Histone modifications

Together with DNA methylation, chemical modifications of histones (acetylation, methylation, ubiquitination, phosphorylation, sumoylation, citrullination, and ADP-ribosylation) are critically involved in chromatin remodelling and regulation of gene expression (15). The regulation of chromatin accessibility by histone modifications is highly complex due to the diversity of modifications and their different biological function. Indeed, the net effect on gene transcription really depends on the type of modification and on the position of the modified amino acid residue (6). Histone acetylation is mediated by histone acetyltransferases (HATs) and histone deacetylases (HDACs) and is generally associated with an open chromatin and enhanced gene transcription. By contrast, histone methylation may impact differently on gene transcription based on which amino residue is being modified. Histone methyltransferases (HMTs) catalyze the transfer of a methyl group from S-adenosyl-L-methionine to lysine or arginine residues in a highly specific manner (6). Recently, the discovery of histone demethylases (HDMs) increased the complexity of gene regulation by making histone methylation a dynamic rather than a static process. Of note, modifications of histone tail may affect DNA methylation (and vice versa) thus amplifying the complexity of epigenetic regulation (12). A known example of this interaction is represented by the cross-talk between H3K9 methylation and DNA methylation to repress gene expression in a specific chromatin region (16, 17).

Non-coding RNAs

NcRNAs are RNA molecules which are not transcribed into proteins but regulate gene expression at the posttranslational level by interacting with mRNA. Recent evidence indicates that ncRNAs also regulate the expression of enzymes involved in chromatin remodeling (18). Based on size, ncRNAs can be subdivided into two major groups: (i) small ncRNAs (sncRNAs, <200 nucleotides long) including miRNA, PIWI-interacting RNAs, and endogenous short interfering RNAs and (ii) long ncRNAs (lncRNAs), which have a length between 0.2 kb and 2 kb (19).
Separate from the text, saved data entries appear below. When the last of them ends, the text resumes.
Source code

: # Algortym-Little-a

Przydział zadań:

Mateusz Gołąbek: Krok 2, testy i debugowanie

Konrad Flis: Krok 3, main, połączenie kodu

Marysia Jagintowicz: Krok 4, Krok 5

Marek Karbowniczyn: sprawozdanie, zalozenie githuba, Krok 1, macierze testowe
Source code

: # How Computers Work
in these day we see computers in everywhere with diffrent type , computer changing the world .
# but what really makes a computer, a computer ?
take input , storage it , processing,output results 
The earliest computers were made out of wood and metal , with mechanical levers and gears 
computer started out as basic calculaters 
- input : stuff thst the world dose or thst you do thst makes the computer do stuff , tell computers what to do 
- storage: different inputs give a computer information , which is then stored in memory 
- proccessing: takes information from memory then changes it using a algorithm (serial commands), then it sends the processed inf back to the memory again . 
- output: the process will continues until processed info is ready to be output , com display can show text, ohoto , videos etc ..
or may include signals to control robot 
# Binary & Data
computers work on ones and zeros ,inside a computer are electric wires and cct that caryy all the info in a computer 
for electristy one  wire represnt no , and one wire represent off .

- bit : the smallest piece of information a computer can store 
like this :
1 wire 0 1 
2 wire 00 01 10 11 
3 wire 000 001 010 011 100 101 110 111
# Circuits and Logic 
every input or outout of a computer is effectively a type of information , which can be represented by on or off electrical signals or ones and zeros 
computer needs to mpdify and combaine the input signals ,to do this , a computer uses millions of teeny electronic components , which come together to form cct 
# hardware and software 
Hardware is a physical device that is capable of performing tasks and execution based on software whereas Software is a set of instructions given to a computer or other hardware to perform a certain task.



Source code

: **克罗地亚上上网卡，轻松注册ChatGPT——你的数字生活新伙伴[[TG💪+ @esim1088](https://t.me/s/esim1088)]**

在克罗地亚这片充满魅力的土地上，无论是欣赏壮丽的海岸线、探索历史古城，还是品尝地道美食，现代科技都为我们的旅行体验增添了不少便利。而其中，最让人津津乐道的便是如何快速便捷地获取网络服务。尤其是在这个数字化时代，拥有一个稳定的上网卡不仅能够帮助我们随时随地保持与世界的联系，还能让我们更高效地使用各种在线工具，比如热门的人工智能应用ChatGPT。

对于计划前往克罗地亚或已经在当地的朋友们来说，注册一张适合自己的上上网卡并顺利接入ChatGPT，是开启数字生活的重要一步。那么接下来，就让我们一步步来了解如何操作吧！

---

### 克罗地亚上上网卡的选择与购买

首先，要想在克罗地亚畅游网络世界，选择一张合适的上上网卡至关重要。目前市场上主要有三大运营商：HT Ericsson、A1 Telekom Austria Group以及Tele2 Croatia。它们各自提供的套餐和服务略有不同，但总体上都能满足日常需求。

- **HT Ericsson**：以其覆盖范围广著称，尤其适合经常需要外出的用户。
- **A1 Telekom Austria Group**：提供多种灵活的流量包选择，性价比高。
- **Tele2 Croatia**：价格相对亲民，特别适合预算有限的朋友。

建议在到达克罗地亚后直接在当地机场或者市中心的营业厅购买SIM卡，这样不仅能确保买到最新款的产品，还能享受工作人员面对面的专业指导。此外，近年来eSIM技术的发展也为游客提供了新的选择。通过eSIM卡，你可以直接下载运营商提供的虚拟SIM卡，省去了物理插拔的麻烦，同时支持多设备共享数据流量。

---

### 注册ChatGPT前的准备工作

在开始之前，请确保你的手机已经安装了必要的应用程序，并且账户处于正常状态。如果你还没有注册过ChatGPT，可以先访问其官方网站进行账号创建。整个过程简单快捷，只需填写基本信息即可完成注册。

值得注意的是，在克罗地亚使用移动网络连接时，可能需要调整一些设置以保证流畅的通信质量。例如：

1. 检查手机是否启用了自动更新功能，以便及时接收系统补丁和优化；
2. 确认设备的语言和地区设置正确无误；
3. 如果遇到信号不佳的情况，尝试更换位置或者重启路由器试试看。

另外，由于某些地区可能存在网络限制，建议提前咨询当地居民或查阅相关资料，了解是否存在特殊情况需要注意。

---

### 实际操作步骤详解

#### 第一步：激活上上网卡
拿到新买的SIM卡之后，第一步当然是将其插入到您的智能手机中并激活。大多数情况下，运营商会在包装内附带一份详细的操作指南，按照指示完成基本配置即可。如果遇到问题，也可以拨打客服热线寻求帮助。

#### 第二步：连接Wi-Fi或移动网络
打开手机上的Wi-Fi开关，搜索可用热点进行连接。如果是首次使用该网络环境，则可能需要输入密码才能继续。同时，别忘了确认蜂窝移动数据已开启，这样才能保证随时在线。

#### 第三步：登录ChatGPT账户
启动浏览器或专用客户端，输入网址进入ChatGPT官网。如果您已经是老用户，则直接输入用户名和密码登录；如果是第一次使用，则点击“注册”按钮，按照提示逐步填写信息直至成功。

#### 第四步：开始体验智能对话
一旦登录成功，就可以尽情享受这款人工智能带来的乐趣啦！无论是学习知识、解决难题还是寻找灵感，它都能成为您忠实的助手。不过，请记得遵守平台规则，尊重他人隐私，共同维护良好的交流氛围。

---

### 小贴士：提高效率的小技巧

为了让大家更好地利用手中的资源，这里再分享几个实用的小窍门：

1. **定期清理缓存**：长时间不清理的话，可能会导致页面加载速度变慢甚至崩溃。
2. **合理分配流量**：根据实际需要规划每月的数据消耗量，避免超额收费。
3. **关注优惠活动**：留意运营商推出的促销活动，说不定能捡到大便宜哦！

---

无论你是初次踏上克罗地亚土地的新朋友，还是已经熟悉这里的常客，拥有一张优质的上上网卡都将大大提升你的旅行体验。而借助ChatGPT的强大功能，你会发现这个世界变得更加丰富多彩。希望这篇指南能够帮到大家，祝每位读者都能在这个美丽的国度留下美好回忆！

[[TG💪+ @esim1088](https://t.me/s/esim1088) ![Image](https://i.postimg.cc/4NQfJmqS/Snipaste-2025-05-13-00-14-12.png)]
Epigenetic modifications and cardiovascular damage in obesity and diabetes

Insulin resistance, adiposity and endothelial dysfunction

Several studies have shown that epigenetic modifications are responsible for several pathological changes observed in patients with obesity and T2DM (Fig. 1). Environmental factors such as pollution, urban noise and cigarette smoking are potent inducers of epigenetic changes (20). Once acquired, these modifications contribute to derail pathways implicated in the regulation of adipogenesis, low-grade inflammation, liver steatosis and endothelial dysfunction (21). Most importantly, epigenetic alterations are being transmitted across multiple generations thus leading to altered gene expression patterns during childhood and adolescence (22). The transgenerational inheritance of epigenetic signals may certainly contribute to the epidemic of childhood obesity and the increase in CV risk observed in these subjects (23). One out of four obese children shows a detrimental cluster of cardiovascular risk factors which leads to a 10-fold increase in the risk of CVD as compared to non-obese children (24). Epigenetic tags on the promoter of TNF-alpha (TNFα), pyruvate dehydrogenase kinase 4 (PDK4), leptin (LEP), peroxisome proliferator-activated receptor gamma coactivator 1-alpha (PGC-1α) and proopiomelanocortin (POMC) were found to be inherited and causally implicated in the development of metabolic and cardiovascular disease (25, 26).

Figure 1
Figure 1

Main epigenetic modifications in the cardiometabolic patient. H3, histone 3; K, lysine residue. IL-6, interleukin-6; MCP-1, monocyte chemoattractant protein-1; NF-kB, nuclear factor kappa-B; eNOS, endothelial nitric oxide synthase.

Citation: Vascular Biology 2, 1; 10.1530/VB-20-0001

In patients with obesity and T2DM, epigenetic modifications participate to the progressive loss of insulin sensitivity eventually leading to dysglycemia, micro- and macrovascular complications (27). Patients with obesity display altered methylation patterns of genes controlling insulin signalling, namely COL9A1, IGF2BP1, ZNF714, ADCY9 and TBX5 (28). Specifically, ZNF714 was found to be the gene with the largest methylation fold-change among insulin resistant and insulin sensitive patients. Hypomethylation of the zinc finger protein 714 (ZNF714) promoter was associated with higher gene expression in insulin-resistant patients (28). Modifications of the epigenetic landscape also control the expression of genes involved in vascular insulin resistance, a major determinant of systemic loss of insulin sensitivity. DNA methylation and ncRNAs have indeed shown to modulate key pathways, namely the PCKβ/p66Shc, NOX2 and NF-kB, strongly implicated in oxidative stress generation and inflammation eventually fostering the impairment of vascular insulin sensitivity (29, 30). The progressive impairment of endothelial cell function due to ROS accumulation and reduced NO bioavailability also leads to defective capillary recruitment and hampered insulin delivery to hormone sensitive organs. Hence, deregulation of specific vascular pathways by epigenetic modifications may be responsible for systemic metabolic changes thus favouring the development of prediabetes and type 2 diabetes (31). In visceral fat arteries from patients with obesity and insulin resistance, a complex chromatin network characterized by the demethylase SUV39H1, the methyltransferase JMJD2C and the acetyltransferase SRC-1 was found to be causally involved in the generation of vascular oxidative stress and endothelial dysfunction. Targeting these chromatin enzymes was indeed able to rescue obesity-related endothelial dysfunction, thus highlighting the potential relevance of chromatin modifications in the pathogenesis of vascular complications (32).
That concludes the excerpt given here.